Data section Block Start
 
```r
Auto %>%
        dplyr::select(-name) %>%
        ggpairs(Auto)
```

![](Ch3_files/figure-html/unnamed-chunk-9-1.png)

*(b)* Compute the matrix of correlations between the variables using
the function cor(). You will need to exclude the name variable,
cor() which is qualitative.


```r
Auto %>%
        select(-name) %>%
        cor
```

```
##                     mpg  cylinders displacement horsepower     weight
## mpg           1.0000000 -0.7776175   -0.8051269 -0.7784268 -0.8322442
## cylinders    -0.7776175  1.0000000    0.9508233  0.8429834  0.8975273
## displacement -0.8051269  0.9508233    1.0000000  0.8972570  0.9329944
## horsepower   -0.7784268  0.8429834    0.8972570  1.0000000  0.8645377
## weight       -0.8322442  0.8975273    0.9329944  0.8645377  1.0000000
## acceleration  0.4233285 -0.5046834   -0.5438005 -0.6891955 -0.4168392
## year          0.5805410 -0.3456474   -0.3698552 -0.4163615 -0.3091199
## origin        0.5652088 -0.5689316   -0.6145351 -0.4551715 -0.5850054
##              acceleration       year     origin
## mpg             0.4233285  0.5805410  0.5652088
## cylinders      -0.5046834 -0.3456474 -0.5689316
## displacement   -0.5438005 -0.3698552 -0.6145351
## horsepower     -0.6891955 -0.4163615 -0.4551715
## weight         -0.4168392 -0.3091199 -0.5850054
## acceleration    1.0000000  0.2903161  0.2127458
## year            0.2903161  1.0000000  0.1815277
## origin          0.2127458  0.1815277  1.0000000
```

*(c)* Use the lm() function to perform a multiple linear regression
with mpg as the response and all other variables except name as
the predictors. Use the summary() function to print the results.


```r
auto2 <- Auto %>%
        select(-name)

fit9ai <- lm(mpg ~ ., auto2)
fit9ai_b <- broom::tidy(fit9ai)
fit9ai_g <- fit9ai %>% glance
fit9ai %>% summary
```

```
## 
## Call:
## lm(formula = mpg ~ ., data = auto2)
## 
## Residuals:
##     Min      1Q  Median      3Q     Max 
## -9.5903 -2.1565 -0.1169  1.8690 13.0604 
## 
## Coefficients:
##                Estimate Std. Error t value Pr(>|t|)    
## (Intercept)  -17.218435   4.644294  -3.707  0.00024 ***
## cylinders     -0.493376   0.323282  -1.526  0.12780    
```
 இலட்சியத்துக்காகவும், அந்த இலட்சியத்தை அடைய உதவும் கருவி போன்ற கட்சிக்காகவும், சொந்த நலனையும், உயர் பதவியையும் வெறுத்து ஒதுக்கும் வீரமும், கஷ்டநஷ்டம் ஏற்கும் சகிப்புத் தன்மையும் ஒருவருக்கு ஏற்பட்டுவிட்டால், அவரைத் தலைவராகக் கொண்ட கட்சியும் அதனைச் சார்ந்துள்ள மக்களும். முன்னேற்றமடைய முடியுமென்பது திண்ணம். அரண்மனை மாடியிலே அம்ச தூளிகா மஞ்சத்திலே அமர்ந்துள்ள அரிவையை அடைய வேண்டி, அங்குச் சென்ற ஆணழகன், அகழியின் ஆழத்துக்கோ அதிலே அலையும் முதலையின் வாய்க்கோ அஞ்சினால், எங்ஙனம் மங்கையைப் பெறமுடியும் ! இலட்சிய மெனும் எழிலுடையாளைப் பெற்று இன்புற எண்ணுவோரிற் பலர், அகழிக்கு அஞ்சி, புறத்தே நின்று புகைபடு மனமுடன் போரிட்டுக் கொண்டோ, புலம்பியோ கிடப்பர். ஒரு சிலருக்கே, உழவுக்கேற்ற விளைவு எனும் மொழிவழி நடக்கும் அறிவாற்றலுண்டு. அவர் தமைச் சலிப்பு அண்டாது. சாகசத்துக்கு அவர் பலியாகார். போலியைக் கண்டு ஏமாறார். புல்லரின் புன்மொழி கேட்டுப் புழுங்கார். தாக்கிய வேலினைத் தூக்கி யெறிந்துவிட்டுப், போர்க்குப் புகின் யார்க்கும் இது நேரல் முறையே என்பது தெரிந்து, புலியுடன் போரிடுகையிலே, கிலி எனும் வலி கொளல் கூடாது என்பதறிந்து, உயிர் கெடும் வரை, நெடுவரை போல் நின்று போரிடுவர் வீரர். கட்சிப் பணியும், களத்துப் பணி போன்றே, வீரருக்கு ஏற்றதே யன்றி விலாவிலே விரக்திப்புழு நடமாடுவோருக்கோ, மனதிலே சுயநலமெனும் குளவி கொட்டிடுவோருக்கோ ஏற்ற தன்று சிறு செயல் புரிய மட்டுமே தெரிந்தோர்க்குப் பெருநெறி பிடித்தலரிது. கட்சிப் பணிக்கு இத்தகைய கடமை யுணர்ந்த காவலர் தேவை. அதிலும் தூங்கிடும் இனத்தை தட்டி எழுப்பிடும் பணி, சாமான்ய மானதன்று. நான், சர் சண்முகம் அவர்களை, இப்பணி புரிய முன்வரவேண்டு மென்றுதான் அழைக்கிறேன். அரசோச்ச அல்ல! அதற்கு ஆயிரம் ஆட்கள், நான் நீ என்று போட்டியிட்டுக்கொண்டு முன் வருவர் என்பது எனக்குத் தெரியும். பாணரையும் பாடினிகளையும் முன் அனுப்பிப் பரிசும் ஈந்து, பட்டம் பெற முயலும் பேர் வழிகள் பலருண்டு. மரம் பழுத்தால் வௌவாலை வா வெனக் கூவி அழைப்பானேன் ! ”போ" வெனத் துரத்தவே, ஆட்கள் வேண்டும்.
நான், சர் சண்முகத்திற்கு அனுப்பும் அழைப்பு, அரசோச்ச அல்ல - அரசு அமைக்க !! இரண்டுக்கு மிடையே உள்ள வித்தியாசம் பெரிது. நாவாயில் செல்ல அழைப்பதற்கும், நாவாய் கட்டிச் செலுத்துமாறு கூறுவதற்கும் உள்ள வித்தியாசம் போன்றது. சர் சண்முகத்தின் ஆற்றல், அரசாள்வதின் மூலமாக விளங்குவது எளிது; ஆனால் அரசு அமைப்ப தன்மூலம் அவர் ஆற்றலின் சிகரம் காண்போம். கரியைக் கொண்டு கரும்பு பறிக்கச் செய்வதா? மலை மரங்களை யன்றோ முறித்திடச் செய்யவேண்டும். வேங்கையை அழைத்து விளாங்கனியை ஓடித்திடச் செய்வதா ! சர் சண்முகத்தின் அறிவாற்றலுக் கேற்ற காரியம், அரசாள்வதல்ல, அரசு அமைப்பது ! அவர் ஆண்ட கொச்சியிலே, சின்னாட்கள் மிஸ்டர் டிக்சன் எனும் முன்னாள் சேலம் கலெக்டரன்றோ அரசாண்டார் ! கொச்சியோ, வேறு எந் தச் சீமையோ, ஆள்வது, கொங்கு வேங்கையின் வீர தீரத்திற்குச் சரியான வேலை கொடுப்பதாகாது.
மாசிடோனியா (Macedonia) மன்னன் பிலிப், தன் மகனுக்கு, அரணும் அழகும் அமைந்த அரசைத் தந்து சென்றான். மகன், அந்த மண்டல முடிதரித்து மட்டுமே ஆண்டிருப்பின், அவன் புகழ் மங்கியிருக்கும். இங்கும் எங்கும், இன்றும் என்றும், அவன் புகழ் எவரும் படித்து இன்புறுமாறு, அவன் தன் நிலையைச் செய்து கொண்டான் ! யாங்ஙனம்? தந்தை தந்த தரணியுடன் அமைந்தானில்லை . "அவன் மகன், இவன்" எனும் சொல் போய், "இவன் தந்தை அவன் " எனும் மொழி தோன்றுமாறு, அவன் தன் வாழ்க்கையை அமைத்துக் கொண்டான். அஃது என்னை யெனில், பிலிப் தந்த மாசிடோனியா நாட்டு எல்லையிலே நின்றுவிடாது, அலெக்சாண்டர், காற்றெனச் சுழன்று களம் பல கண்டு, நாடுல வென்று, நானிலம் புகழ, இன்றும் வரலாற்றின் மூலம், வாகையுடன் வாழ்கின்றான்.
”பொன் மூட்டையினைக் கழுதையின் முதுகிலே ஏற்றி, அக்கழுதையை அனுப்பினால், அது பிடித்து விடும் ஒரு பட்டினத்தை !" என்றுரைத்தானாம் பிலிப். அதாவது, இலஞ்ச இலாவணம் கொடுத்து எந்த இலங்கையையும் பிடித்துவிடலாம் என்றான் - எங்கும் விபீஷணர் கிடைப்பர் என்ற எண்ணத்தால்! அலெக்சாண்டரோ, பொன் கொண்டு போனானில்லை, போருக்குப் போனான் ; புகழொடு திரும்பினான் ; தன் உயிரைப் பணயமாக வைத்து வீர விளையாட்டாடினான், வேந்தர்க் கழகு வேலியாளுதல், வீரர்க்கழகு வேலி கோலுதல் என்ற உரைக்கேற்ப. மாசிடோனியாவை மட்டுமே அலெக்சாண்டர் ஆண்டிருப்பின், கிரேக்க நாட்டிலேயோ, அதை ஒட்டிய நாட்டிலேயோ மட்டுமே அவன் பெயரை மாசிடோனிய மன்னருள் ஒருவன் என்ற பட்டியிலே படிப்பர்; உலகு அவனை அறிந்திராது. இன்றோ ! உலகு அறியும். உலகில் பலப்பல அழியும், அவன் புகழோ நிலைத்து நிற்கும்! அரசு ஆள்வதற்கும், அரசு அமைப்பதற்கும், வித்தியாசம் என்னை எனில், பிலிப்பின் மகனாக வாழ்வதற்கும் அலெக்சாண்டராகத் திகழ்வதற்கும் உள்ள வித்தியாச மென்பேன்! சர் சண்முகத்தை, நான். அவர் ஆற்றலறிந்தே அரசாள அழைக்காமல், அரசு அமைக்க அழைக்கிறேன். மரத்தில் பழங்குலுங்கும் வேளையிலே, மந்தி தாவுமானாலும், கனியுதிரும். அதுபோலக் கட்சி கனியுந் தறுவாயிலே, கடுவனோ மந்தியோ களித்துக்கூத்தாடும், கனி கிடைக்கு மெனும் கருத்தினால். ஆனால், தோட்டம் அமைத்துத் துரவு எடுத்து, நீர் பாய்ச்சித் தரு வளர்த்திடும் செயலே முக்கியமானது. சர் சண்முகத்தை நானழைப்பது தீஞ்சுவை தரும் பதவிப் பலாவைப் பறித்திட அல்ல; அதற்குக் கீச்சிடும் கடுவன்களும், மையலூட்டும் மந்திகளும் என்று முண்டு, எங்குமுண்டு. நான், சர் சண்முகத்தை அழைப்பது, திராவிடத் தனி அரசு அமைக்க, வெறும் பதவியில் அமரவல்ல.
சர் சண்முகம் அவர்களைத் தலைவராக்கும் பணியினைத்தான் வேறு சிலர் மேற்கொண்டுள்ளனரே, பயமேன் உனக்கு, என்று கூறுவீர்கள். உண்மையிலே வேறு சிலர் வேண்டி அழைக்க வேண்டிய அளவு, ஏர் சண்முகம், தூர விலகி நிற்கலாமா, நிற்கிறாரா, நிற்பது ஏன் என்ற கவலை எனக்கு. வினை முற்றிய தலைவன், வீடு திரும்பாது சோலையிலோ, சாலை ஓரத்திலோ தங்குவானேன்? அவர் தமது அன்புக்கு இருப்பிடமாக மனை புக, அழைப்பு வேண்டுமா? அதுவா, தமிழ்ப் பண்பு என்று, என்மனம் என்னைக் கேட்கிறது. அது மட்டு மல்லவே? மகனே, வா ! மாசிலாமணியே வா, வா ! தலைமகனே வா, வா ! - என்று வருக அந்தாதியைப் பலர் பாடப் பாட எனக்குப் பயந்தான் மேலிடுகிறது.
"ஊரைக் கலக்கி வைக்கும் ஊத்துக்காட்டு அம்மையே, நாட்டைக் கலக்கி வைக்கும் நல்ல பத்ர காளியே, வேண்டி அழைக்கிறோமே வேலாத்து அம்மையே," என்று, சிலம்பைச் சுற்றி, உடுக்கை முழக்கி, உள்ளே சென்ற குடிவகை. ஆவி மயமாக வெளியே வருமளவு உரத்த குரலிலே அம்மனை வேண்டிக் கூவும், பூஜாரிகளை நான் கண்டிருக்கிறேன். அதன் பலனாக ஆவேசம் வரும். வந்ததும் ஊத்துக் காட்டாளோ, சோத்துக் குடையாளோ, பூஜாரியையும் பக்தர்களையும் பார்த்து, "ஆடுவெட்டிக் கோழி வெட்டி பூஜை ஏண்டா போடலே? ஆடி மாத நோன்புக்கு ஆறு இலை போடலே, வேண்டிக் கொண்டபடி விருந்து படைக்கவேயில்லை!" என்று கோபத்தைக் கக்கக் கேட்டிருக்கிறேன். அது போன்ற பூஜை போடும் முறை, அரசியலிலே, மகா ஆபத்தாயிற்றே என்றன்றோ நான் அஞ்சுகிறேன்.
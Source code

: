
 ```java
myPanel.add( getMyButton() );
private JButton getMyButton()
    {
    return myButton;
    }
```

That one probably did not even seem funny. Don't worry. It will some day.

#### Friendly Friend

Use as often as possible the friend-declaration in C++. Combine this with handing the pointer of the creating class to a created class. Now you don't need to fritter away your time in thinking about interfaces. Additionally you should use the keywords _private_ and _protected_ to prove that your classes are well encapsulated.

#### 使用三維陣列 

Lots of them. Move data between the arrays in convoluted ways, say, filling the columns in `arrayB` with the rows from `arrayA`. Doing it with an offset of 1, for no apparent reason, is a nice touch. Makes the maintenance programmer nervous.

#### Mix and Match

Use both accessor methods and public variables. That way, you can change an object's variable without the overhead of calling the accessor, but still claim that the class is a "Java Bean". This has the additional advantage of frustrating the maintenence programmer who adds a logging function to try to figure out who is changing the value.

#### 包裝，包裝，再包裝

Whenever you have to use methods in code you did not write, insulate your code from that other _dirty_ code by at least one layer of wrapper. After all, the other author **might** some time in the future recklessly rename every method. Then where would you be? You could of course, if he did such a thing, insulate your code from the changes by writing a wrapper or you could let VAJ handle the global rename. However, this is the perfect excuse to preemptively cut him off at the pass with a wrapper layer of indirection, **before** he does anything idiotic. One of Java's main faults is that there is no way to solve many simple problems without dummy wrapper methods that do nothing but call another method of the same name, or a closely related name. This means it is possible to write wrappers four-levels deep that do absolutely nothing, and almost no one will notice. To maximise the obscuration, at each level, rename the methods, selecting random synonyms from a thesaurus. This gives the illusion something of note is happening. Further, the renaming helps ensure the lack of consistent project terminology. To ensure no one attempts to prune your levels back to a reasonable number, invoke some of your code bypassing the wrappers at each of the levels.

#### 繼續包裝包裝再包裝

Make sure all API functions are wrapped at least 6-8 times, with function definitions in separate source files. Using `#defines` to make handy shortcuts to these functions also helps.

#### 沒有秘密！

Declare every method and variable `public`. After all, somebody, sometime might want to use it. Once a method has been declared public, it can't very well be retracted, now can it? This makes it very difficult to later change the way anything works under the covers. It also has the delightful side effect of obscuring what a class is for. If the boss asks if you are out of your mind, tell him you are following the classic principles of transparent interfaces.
Data section Block End
Each line of the material that holds the string "displacement" counts once; give the total alone.

3